### Information given ###

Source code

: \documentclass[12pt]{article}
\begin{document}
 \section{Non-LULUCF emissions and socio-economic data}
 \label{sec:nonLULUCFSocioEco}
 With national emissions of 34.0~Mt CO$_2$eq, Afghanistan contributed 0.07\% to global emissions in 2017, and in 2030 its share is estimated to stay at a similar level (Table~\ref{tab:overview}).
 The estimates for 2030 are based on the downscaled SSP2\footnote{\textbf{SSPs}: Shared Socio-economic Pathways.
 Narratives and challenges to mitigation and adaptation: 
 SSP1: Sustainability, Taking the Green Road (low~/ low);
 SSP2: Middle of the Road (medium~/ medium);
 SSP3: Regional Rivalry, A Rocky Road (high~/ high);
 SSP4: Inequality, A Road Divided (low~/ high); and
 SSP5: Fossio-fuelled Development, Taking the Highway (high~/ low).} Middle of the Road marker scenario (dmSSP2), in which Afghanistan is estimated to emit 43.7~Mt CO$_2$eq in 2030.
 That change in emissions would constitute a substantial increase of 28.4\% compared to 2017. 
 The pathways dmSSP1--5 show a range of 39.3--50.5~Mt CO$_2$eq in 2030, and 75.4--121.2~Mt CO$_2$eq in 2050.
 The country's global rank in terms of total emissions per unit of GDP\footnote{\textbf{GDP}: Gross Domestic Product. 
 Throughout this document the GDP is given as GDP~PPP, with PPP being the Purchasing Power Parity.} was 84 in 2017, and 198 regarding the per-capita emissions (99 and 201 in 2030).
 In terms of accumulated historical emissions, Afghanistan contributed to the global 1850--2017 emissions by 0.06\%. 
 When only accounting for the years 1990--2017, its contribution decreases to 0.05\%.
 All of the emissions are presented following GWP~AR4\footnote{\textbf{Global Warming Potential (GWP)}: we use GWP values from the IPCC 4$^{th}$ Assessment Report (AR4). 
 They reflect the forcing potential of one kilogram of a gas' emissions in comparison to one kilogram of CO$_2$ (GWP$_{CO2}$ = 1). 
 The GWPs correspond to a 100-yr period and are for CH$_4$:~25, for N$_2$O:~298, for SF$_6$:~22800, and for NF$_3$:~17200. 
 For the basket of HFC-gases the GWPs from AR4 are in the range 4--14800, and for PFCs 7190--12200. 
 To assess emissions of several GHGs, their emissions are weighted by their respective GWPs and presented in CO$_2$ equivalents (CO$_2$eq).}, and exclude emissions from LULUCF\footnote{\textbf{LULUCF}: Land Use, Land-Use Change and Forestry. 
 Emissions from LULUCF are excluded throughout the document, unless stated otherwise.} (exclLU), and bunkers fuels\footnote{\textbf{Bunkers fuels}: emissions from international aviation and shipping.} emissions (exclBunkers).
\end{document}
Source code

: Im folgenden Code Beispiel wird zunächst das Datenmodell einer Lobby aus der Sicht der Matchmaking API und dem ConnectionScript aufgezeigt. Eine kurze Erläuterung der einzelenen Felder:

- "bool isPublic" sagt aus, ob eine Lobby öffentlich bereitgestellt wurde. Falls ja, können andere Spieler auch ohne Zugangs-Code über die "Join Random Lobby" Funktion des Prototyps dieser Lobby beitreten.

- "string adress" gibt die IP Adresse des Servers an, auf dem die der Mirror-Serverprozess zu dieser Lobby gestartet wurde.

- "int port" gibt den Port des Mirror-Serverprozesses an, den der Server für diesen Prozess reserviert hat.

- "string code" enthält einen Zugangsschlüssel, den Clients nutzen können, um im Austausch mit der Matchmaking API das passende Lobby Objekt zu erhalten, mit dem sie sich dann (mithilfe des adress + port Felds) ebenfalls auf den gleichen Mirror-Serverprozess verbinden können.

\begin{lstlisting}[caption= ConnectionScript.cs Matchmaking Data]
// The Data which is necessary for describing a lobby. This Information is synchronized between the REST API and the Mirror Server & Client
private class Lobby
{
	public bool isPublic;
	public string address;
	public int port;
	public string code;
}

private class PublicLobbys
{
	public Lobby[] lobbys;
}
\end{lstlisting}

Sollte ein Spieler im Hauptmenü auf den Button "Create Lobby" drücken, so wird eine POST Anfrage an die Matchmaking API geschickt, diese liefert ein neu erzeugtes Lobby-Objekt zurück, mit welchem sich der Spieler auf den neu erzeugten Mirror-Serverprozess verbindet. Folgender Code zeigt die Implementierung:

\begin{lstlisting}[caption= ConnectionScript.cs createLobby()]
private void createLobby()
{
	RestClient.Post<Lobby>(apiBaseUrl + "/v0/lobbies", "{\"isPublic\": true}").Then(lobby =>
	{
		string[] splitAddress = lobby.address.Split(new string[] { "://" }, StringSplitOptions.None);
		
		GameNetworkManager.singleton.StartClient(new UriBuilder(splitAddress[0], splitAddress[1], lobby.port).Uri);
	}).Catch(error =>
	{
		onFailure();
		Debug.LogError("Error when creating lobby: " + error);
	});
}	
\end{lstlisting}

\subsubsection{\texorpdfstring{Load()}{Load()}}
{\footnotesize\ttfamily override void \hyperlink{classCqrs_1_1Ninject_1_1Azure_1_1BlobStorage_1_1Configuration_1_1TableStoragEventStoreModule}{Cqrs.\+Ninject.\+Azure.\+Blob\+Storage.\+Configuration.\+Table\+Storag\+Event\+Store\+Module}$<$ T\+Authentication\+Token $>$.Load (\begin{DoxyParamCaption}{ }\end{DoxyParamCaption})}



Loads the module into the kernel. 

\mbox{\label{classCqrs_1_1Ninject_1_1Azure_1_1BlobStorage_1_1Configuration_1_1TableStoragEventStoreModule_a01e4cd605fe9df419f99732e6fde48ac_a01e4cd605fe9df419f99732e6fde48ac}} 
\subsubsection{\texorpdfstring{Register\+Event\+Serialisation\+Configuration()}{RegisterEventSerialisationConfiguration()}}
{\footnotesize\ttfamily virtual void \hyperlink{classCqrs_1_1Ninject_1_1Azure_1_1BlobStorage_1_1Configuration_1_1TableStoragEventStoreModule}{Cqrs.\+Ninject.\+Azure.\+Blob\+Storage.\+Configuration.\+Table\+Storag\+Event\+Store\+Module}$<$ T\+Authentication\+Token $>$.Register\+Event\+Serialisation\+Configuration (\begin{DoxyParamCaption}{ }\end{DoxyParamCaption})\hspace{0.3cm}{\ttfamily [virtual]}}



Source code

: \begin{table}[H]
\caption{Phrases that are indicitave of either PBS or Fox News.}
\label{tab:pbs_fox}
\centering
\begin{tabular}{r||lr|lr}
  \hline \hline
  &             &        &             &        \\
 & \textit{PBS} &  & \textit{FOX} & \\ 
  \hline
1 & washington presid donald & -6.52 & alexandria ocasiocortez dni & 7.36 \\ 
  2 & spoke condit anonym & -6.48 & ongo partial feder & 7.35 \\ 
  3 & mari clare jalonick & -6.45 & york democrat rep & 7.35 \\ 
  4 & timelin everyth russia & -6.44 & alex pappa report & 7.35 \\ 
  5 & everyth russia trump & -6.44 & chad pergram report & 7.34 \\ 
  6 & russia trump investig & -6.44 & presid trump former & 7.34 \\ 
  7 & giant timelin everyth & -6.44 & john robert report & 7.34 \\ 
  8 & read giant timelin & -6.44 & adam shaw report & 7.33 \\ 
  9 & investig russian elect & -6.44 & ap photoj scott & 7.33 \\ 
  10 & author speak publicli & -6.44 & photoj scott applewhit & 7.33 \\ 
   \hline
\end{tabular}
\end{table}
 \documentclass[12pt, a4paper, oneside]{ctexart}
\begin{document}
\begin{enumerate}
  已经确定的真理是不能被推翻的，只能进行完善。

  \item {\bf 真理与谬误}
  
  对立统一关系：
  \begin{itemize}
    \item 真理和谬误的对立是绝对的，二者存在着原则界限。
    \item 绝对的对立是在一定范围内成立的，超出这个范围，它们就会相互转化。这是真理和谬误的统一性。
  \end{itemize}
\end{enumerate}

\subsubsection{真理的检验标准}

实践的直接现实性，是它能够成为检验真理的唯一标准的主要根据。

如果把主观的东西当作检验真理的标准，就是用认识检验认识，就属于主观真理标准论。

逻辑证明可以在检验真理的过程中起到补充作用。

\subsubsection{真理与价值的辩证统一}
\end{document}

###

- [Task]:
Given the records above, return exactly the lines starting at the line containing "The pathways dmSSP1--5" and ending at the line containing "To assess emissions", including both.

- [Exercise response]:
 The pathways dmSSP1--5 show a range of 39.3--50.5~Mt CO$_2$eq in 2030, and 75.4--121.2~Mt CO$_2$eq in 2050.
 The country's global rank in terms of total emissions per unit of GDP\footnote{\textbf{GDP}: Gross Domestic Product. 
 Throughout this document the GDP is given as GDP~PPP, with PPP being the Purchasing Power Parity.} was 84 in 2017, and 198 regarding the per-capita emissions (99 and 201 in 2030).
 In terms of accumulated historical emissions, Afghanistan contributed to the global 1850--2017 emissions by 0.06\%. 
 When only accounting for the years 1990--2017, its contribution decreases to 0.05\%.
 All of the emissions are presented following GWP~AR4\footnote{\textbf{Global Warming Potential (GWP)}: we use GWP values from the IPCC 4$^{th}$ Assessment Report (AR4). 
 They reflect the forcing potential of one kilogram of a gas' emissions in comparison to one kilogram of CO$_2$ (GWP$_{CO2}$ = 1). 
 The GWPs correspond to a 100-yr period and are for CH$_4$:~25, for N$_2$O:~298, for SF$_6$:~22800, and for NF$_3$:~17200. 
 For the basket of HFC-gases the GWPs from AR4 are in the range 4--14800, and for PFCs 7190--12200. 
 To assess emissions of several GHGs, their emissions are weighted by their respective GWPs and presented in CO$_2$ equivalents (CO$_2$eq).}, and exclude emissions from LULUCF\footnote{\textbf{LULUCF}: Land Use, Land-Use Change and Forestry. 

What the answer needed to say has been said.